Find the string "dengan" in the listing and report every line that has it.
● ● ● ● ● ● ●
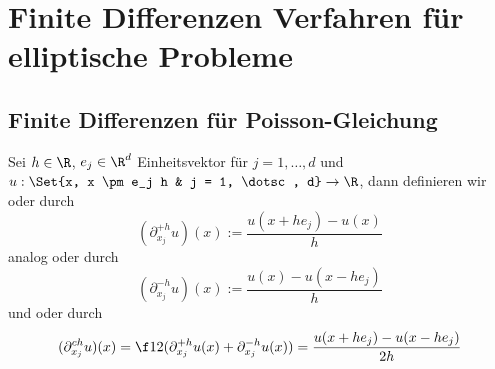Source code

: \chapter{Finite Differenzen Verfahren für elliptische Probleme} \label{chap:2}



\section{Finite Differenzen für Poisson-Gleichung}


\begin{df} \label{2.1}
	Sei $h \in \R$, $e_j \in \R^d$ Einheitsvektor für $j = 1, \dotsc, d$ und $u: \Set{x, x \pm e_j h & j = 1, \dotsc, d} \to \R$, dann definieren wir  oder  durch
	\[
		(\partial_{x_j}^{+h}u)(x) := \frac{u(x+he_j) -u(x)}{h}
	\]
	analog  oder  durch
	\[
		(\partial_{x_j}^{-h}u)(x) := \frac{u(x) - u(x-he_j)}{h}
	\]
	und  oder  durch
	\[
		(\partial_{x_j}^{ch} u)(x)
		= \f 12 (\partial_{x_j}^{+h} u(x) + \partial_{x_j}^{-h} u(x))
		= \frac{u(x+he_j) - u(x-he_j)}{2h}
	\]
\end{df}


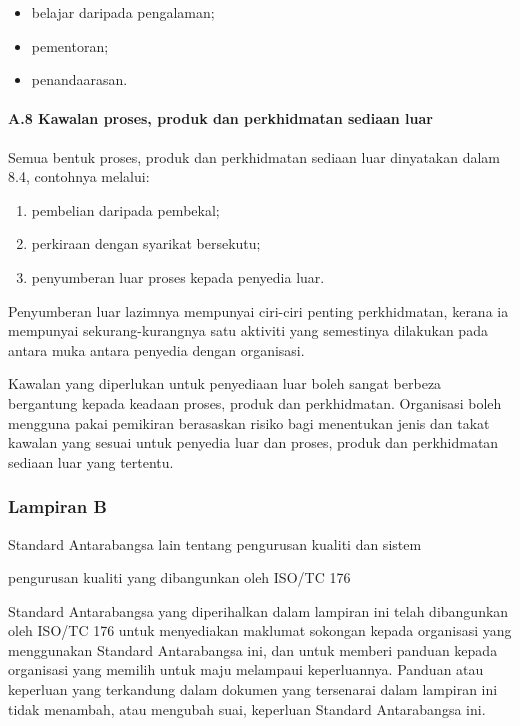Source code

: \documentclass[
]{article}
\providecommand{\tightlist}{%
  \setlength{\itemsep}{0pt}\setlength{\parskip}{0pt}}
\begin{document}
\begin{itemize}
\tightlist
\item
  belajar daripada pengalaman;
\item
  pementoran;
\item
  penandaarasan.
\end{itemize}

\hypertarget{a.8-kawalan-proses-produk-dan-perkhidmatan-sediaan-luar}{%
\paragraph{A.8 Kawalan proses, produk dan perkhidmatan sediaan
luar}\label{a.8-kawalan-proses-produk-dan-perkhidmatan-sediaan-luar}}

Semua bentuk proses, produk dan perkhidmatan sediaan luar dinyatakan
dalam 8.4, contohnya melalui:

\begin{enumerate}
\def\labelenumi{\alph{enumi})}
\item
  pembelian daripada pembekal;
\item
  perkiraan dengan syarikat bersekutu;
\item
  penyumberan luar proses kepada penyedia luar.
\end{enumerate}

Penyumberan luar lazimnya mempunyai ciri-ciri penting perkhidmatan,
kerana ia mempunyai sekurang-kurangnya satu aktiviti yang semestinya
dilakukan pada antara muka antara penyedia dengan organisasi.

Kawalan yang diperlukan untuk penyediaan luar boleh sangat berbeza
bergantung kepada keadaan proses, produk dan perkhidmatan. Organisasi
boleh mengguna pakai pemikiran berasaskan risiko bagi menentukan jenis
dan takat kawalan yang sesuai untuk penyedia luar dan proses, produk dan
perkhidmatan sediaan luar yang tertentu.

\hypertarget{lampiran-b}{%
\subsubsection{Lampiran B}\label{lampiran-b}}

Standard Antarabangsa lain tentang pengurusan kualiti dan sistem

pengurusan kualiti yang dibangunkan oleh ISO/TC 176

Standard Antarabangsa yang diperihalkan dalam lampiran ini telah
dibangunkan oleh ISO/TC 176 untuk menyediakan maklumat sokongan kepada
organisasi yang menggunakan Standard Antarabangsa ini, dan untuk memberi
panduan kepada organisasi yang memilih untuk maju melampaui
keperluannya. Panduan atau keperluan yang terkandung dalam dokumen yang
tersenarai dalam lampiran ini tidak menambah, atau mengubah suai,
keperluan Standard Antarabangsa ini.
\end{document}
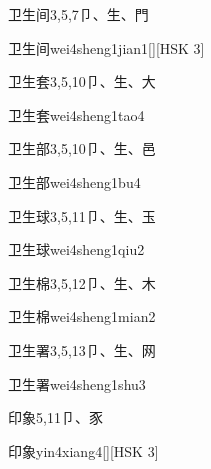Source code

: \begin{entry}{卫生间}{3,5,7}{⼙、⽣、⾨}
  \begin{phonetics}{卫生间}{wei4sheng1jian1}[][HSK 3]
  \end{phonetics}
\end{entry}

\begin{entry}{卫生套}{3,5,10}{⼙、⽣、⼤}
  \begin{phonetics}{卫生套}{wei4sheng1tao4}
  \end{phonetics}
\end{entry}

\begin{entry}{卫生部}{3,5,10}{⼙、⽣、⾢}
  \begin{phonetics}{卫生部}{wei4sheng1bu4}
  \end{phonetics}
\end{entry}

\begin{entry}{卫生球}{3,5,11}{⼙、⽣、⽟}
  \begin{phonetics}{卫生球}{wei4sheng1qiu2}
  \end{phonetics}
\end{entry}

\begin{entry}{卫生棉}{3,5,12}{⼙、⽣、⽊}
  \begin{phonetics}{卫生棉}{wei4sheng1mian2}
  \end{phonetics}
\end{entry}

\begin{entry}{卫生署}{3,5,13}{⼙、⽣、⽹}
  \begin{phonetics}{卫生署}{wei4sheng1shu3}
  \end{phonetics}
\end{entry}

\begin{entry}{印象}{5,11}{⼙、⾗}
  \begin{phonetics}{印象}{yin4xiang4}[][HSK 3]
  \end{phonetics}
\end{entry}

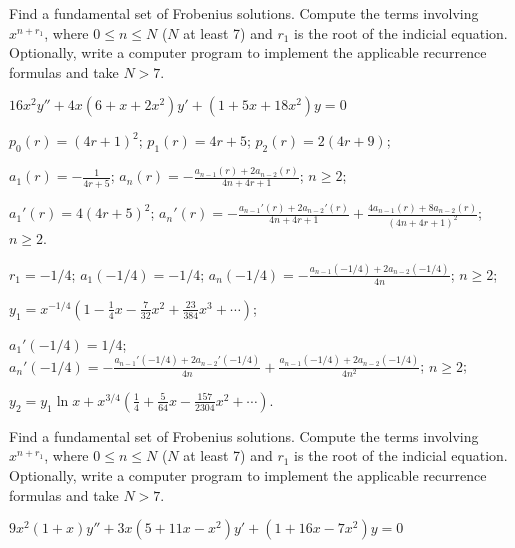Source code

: \documentclass{ximera}
\begin{document}
\begin{problem}\label{exer:7.6.10}
Find a fundamental set of Frobenius solutions. Compute the terms involving $x^{n+r_1}$, where $0\leq n \leq N$ ($N$ at least 7) and $r_1$ is the root of the indicial equation. Optionally, write a computer
program to implement the applicable recurrence formulas and take $N > 7$.

$16x^2y''+4x(6+x+2x^2)y'+(1+5x+18x^2)y=0$

\begin{solution}
    $p_0(r)=(4r+1)^2$;
$p_1(r)=4r+5$;
$p_2(r)=2(4r+9)$;

$a_1(r)=-\frac{1}{4r+5}$;
$a_n(r)=
-\frac{a_{n-1}(r)+2a_{n-2}(r)}{4n+4r+1}$;
$n\geq 2$;


$a_1'(r)={4}{(4r+5)^2}$;
$a_n'(r)=
-\frac{a_{n-1}'(r)+2a_{n-2}'(r)}{4n+4r+1}
+\frac{4a_{n-1}(r)+8a_{n-2}(r)}{(4n+4r+1)^2}$;
$n\geq 2$.


$r_1=-1/4$;
$a_1(-1/4)=-1/4$;
$a_n(-1/4)=
-\frac{a_{n-1}(-1/4)+2a_{n-2}(-1/4)}{4n}$;
$n\geq 2$;

$y_1=x^{-1/4}\left(1-\frac{1}{4}x-\frac{7}{32}x^2+\frac{23}{384}x^3
+\cdots\right)$;

$a_1'(-1/4)=1/4$;
$a_n'(-1/4)=
-\frac{a_{n-1}'(-1/4)+2a_{n-2}'(-1/4)}{4n}
+\frac{a_{n-1}(-1/4)+2a_{n-2}(-1/4)}{4n^2}$;
$n\geq 2$;

$y_2=
y_1\ln x+x^{3/4}\left(\frac{1}{4}+\frac{5}{64}x-\frac{157}{2304}x^2
+\cdots\right)$.

\end{solution}
\end{problem}

\begin{problem}\label{exer:7.6.11}
Find a fundamental set of Frobenius solutions. Compute the terms involving $x^{n+r_1}$, where $0\leq n \leq N$ ($N$ at least 7) and $r_1$ is the root of the indicial equation. Optionally, write a computer
program to implement the applicable recurrence formulas and take $N > 7$.

$9x^2(1+x)y''+3x(5+11x-x^2)y'+(1+16x-7x^2)y=0$
\end{problem}
\end{document}
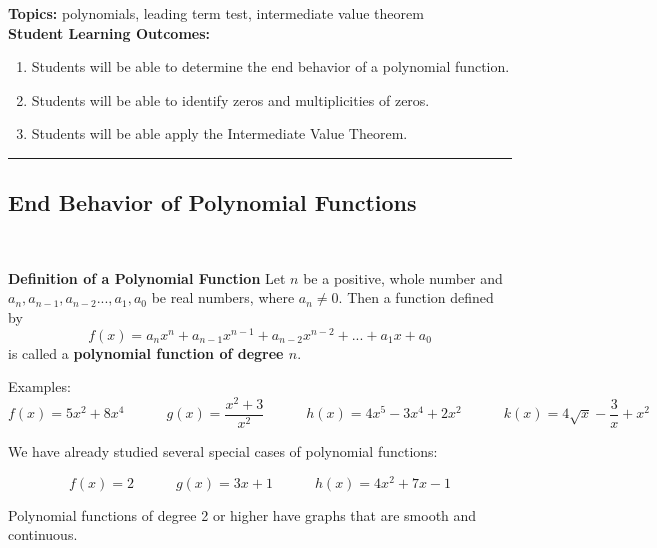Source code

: 
\noindent \textbf{Topics:}  polynomials, leading term test, intermediate value theorem\\

\noindent \textbf{Student Learning Outcomes:}
\begin{enumerate}
\item Students will be able to determine the end behavior of a polynomial function.
\item Students will be able to identify zeros and multiplicities of zeros.
\item Students will be able apply the Intermediate Value Theorem.

\end{enumerate}

\hrule 

\bigskip

\subsection{End Behavior of Polynomial Functions} ~

\begin{boxthm}
{\bf Definition of a Polynomial Function}
Let $n$ be a positive, whole number and $a_n,a_{n-1}, a_{n-2}...,a_1,a_0$ be real numbers, where $a_n\neq 0$.  Then a function defined by $$f(x)=a_nx^n+a_{n-1}x^{n-1}+a_{n-2}x^{n-2}+...+a_1x+a_0$$ is called a \textbf{polynomial function of degree $n$}.

\end{boxthm}


Examples:
$$f(x)=5x^2+8x^4 \quad \quad \quad g(x)=\frac{x^2+3}{x^2} \quad \quad \quad  h(x)=4x^5-3x^4+2x^2 \quad \quad \quad k(x)=4\sqrt{x}-\frac{3}{x} +x^2$$

\vfill
We have already studied several special cases of polynomial functions:

$$f(x)=2 \quad \quad \quad g(x)=3x+1 \quad \quad \quad  h(x)=4x^2+7x-1$$


\vfill

Polynomial functions of degree 2 or higher have graphs that are smooth and continuous.\\[.5in]


\newpage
● ● ● ● ● ● ●
Task output »
  perkiraan dengan syarikat bersekutu;
dilakukan pada antara muka antara penyedia dengan organisasi.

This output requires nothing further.